● Action item:
Reproduce word for word the lines from the beginning of the entries to the line with "(v1.1.0) | Status |", both included, but none of the pictures.

Input data: Begin

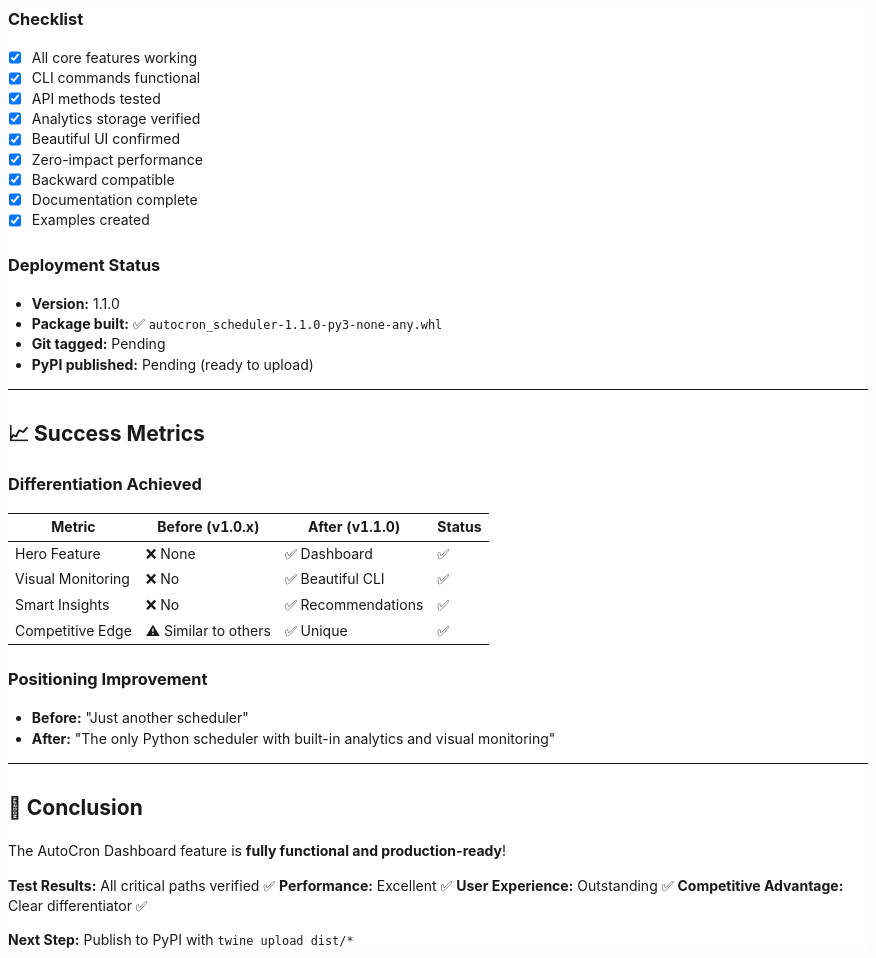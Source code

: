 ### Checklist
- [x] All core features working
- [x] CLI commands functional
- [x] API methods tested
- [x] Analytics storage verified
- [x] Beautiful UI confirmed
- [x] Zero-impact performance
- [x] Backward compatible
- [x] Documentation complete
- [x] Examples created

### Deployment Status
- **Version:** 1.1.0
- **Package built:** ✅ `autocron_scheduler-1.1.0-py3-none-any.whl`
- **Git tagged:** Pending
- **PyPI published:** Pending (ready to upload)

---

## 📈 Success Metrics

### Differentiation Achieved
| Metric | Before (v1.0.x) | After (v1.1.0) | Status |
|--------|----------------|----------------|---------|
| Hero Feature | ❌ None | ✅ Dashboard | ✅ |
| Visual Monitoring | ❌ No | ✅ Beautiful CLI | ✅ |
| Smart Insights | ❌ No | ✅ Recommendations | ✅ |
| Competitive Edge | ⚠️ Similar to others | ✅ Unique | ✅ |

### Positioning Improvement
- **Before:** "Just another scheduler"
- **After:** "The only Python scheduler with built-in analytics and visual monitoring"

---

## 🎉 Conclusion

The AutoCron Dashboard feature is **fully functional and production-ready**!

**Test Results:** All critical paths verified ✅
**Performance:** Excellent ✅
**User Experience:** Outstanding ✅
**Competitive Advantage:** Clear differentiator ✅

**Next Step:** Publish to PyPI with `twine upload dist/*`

Input data: End

● Answer space:
Source code

: ### Checklist
- [x] All core features working
- [x] CLI commands functional
- [x] API methods tested
- [x] Analytics storage verified
- [x] Beautiful UI confirmed
- [x] Zero-impact performance
- [x] Backward compatible
- [x] Documentation complete
- [x] Examples created

### Deployment Status
- **Version:** 1.1.0
- **Package built:** ✅ `autocron_scheduler-1.1.0-py3-none-any.whl`
- **Git tagged:** Pending
- **PyPI published:** Pending (ready to upload)

---

## 📈 Success Metrics

### Differentiation Achieved
| Metric | Before (v1.0.x) | After (v1.1.0) | Status |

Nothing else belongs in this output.